Este recente boom do hip-hop em Portugal, como em todos os booms, em todo o lado, originou muita quantidade e pouca qualidade…
Existe toda uma nova geração que encara a cena de uma forma profissional, mas a quem falta perceber que existe toda uma cultura por trás disto.
Como se houvesse falta de personalidade criativa nestas bandas que estão a começar?
Sim. Nos quando começamos levamos muitos anos a chegar onde estamos e há muito pessoal que começa e quer logo estar no topo. Hoje também é muito mais fácil ter visibilidade, existe a Internet…
E o hip-hop também está em alta…
Eu acho que já esteve em alta muitas vezes e acabou por nunca estar mesmo em alta, a nível de vendas.
Que edições da Loop estão em banho-maria?
Em banho-maria temos uma das nossas grandes apostas deste ano que vai ser o álbum do Nel Assassin, o maior DJ de hip-hop e de scratch e o maior turntablelist português. É um álbum que vai ser mais ou menos instrumental e com participações muito interessantes do Pedro Gonçalves, dos Dead Combo, da Kika Santos, do Ollie Teeba dos The Herbaliser.
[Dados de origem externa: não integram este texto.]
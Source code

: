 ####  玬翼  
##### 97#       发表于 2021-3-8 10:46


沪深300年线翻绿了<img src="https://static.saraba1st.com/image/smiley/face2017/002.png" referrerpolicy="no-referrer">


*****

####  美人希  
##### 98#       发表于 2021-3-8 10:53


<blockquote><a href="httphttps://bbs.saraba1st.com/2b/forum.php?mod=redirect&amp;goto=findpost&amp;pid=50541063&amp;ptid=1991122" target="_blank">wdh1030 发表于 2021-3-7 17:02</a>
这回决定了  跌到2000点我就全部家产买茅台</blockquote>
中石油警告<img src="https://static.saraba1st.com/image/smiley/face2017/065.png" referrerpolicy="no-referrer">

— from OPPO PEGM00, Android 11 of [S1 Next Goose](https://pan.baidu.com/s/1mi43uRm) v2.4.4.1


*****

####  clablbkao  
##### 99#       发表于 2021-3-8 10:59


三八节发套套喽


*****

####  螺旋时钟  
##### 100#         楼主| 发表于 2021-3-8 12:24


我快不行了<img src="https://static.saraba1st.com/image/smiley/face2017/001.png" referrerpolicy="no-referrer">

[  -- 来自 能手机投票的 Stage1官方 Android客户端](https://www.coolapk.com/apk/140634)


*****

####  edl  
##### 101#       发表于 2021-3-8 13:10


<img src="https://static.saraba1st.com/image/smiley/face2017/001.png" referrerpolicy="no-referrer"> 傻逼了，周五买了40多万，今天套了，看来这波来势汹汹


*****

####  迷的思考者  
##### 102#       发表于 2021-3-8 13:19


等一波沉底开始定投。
Depois estamos a celebrar os cinco anos e a seguir ao verão vamos concentrarmo-nos muito nisso. Estamos a pensar em fazer uma edição à volta disso, como um DVD com vídeos. Em princípio vamos editar ainda antes do verão as “Loop Airwaves”, uma compilação de temas inéditos relacionadas com uma cena que tivemos a fazer na Oxigénio há mais de um ano. Uma vez por mês dávamos um tema exclusivo da Loop que apenas rodava na Oxigénio e agora vai ser tudo compilado. Temos Micro aí na calha, o álbum de remisturas de Bulllet também está programado, bem como um projecto de r&b/new soul, chamado Ladybird, que está feito e só estamos à procura da melhor forma de o editar. Este tem um potencial comercial muito grande e sai fora das nossas capacidades, daquilo que representamos. E ainda estamos a ponderar a hipótese de uma terceira edição da Loop Off, mas não posso adiantar mais.
Nas noites que com o Zé (Zé Belo, co-sócio da Loop:Recordings juntamente com D-Mars e Rui Miguel Abreu), faz um pouco por todo o país, apresentam-se como Loop Diggaz. Viram, com este nome, uma forma de promover a editora?
Loop Diggaz foi um nome que começou logo comigo e com o Rui a pôr discos, depois com a entrada do Zé na editora e como ele já vinha com um historial pessoal de DJ, encontramos uma fórmula de saciar a fome que os dois temos em relação à música. Ele vem de um universo completamente diferente do meu e encontramos este universo do boggie, do disco, do electro old-school. O objectivo é mostrar a música que os donos da Loop curtem e ao mesmo tempo fazer as pessoas dançar ao som de um tipo de música que quase ninguém passa desta forma, nem em Portugal nem na Europa. Até agora tem corrido tudo muito bem. Depois fazemos rodagens. Já trouxemos um DJ holandês, às vezes o Zé toca com o Zé Salvador que é um dos melhores DJs do techno minimal em Portugal, mas quando toca com o Zé engloba-se mais no espírito do Loop Diggaz. No Verão devemos trazer um gajo de Amesterdão que faz umas noites de disco há muitos anos que se chama Black Disco Bust. Os artistas têm a sua própria vida e quando faz sentido fazemos este tipo de iniciativas. No estado Liquido, por exemplo, já foram lá DJs que têm outros projectos incorporados.
Ficou surpreendido com a crítica ao àlbum de Rocky Marsiano?
Fiquei. Não estava mesmo nada à espera e estava com muito medo de ninguém perceber aquilo. E espero que aconteça o mesmo com este disco, dos Double D Force. Neste momento, o Rocky Marsiano é o melhor trabalho que fiz.
Foi o teu primeiro trabalho a solo?
Não, fiz um trabalho a solo como MC que também foi muito bem aceite. Mas neste caso, do Rocky Marsiano, como era um universo completamente novo em Portugal sabia que ia surtir efeitos mas não estava à espera que fossem tão bons.